Skip to main content

The Feature Store Your Agent Reinvented Badly

· 10 min read
Tian Pan
Software Engineer

Watch a support agent handle one conversation, and count how many times it computes "churn risk." First when it triages the ticket. Again when it decides whether to offer a discount. A third time when it drafts the escalation summary. Each time, it re-reads the raw orders table, re-runs an inline aggregation, and produces a number. The three numbers don't match. Nobody notices, because they were never written down next to each other.

This is feature engineering. The agent is doing it on every turn, in prose, and doing it worse than a pipeline you would have laughed out of code review a decade ago.

The machine learning world already solved this. The solution is called a feature store, and the discipline it enforces — compute a feature once, name it, version it, serve it consistently — is exactly the discipline an agent throws away the moment you hand it a database tool. Your agent didn't avoid building a feature pipeline. It built one. It just built the worst one in the building.

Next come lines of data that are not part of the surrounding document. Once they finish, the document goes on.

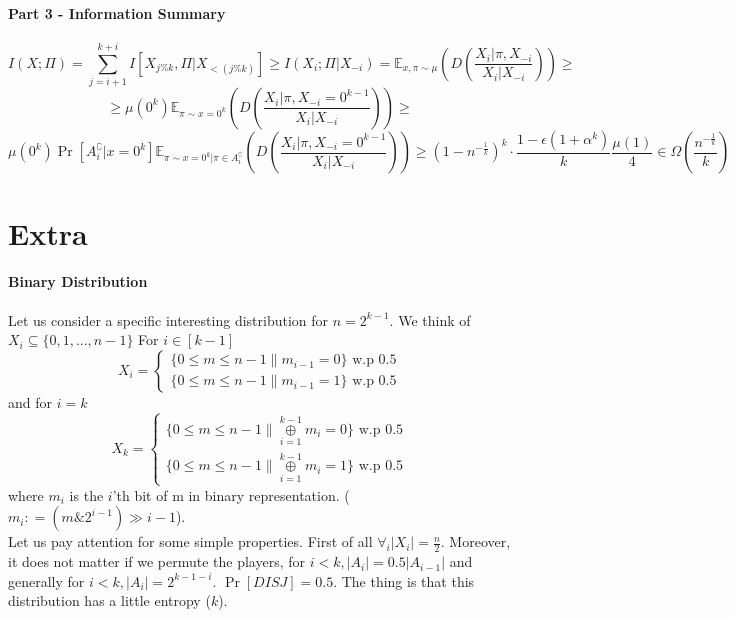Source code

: \documentclass{article}
\theoremstyle{plain}
\begin{document}
\paragraph{Part 3 - Information Summary}
\begin{equation*}
    I(X;\Pi) = \overset{k+i}{\underset{j=i+1}{\sum } } I[X_{j \% k}, \Pi | X_{<(j \% k)}] \geq I(X_i;\Pi | X_{-i}) = \mathbb{E}_{x, \pi \sim \mu} \left( D\left(\frac{X_i | \pi, X_{-i}}{X_i | X_{-i}} \right) \right) \geq
\end{equation*}
\begin{equation*}
    \geq \mu(0^k) \mathbb{E}_{\pi \sim x = 0^k} \left( D\left(\frac{X_i | \pi, X_{-i} = 0^{k-1}}{X_i | X_{-i}} \right) \right) \geq 
\end{equation*}
\begin{equation*}
\mu(0^k) \Pr[A_{i}^\complement| x = 0^k] \mathbb{E}_{\pi \sim x = 0^k| \pi \in A_{i}^\complement} \left( D\left(\frac{X_i | \pi, X_{-i} = 0^{k-1}}{X_i | X_{-i}} \right) \right) \geq \left (1 - n^{-\frac{1}{k}} \right)^{k} \cdot \frac{1 - \epsilon (1 + \alpha ^k)}{k} \frac{\mu(1)}{4} \in \Omega\left(\frac{n^{-\frac{1}{k}}}{k}\right)
\end{equation*}
\section{Extra}
\paragraph{Binary Distribution}
Let us consider a specific interesting distribution for $n = 2^{k-1}$. We think of $X_i \subseteq \{0, 1, ... , n-1\} $ \newline
For $i \in [k-1]$
  \[
    X_i=\left\{
                \begin{array}{ll}
                  \{0 \leq m \leq n-1 \| m_{i-1} = 0\} \text{ w.p 0.5} \\
                  \{0 \leq m \leq n-1 \| m_{i-1} = 1\} \text{ w.p 0.5}
                \end{array}
              \right.
  \]
and for $i = k$
  \[
    X_k=\left\{
                \begin{array}{ll}
                  \{0 \leq m \leq n-1 \| \underset{i=1}{\overset{k-1}{\oplus}} m_i = 0\} \text{ w.p 0.5} \\
                  \{0 \leq m \leq n-1 \| \underset{i=1}{\overset{k-1}{\oplus}} m_i = 1\} \text{ w.p 0.5}
                \end{array}
              \right.
  \]
where $m_i$ is the $i$'th bit of m in binary representation. ($m_i \mathrel{\mathop:}= ( m \mathop{\&} 2^{i-1} ) \gg i-1 $). \\
Let us pay attention for some simple properties. First of all $\forall_i |X_i| = \frac{n}{2}$. Moreover, it does not matter if we permute the players, for $i < k, |A_i| = 0.5|A_{i-1}|$ and generally for $i < k, |A_i| = 2^{k-1-i}$. $\Pr[DISJ] = 0.5$. The thing is that this distribution has a little entropy ($k$).
\end{document}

The agent is a feature pipeline, and you didn't review it

A feature is a derived fact: account age, plan tier, lifetime value, days since last login, churn risk. None of these exist in your database as a column you can SELECT. They are the output of logic — a join, a window function, a threshold, a model score — applied to raw rows. The job of turning rows into features is the oldest unglamorous chore in applied ML, and the feature store exists because teams kept doing it inconsistently.

An agent that answers questions about customers does this same job. It has to. When a user asks "should this customer get a refund," the model cannot reason from orders and events tables directly; it needs the derived facts. So somewhere in the agent's loop — inside a tool call, inside the model's chain of thought, inside a SQL string the model wrote at runtime — the derivation happens.

The difference is that your data team's feature pipeline went through review. Someone argued about whether "active" means thirty days or seven. Someone wrote the join. Someone checked it into version control. The agent's feature pipeline went through none of that. It was authored at inference time, by a model, in a language with no type system, and it is re-authored every single turn.

That's the frame to hold onto: the agent is not querying features, it is manufacturing them, live, with no factory.

Four guarantees you silently gave up

A feature store is not a database. It is a set of guarantees about derived data. Agents that compute features inline break all four.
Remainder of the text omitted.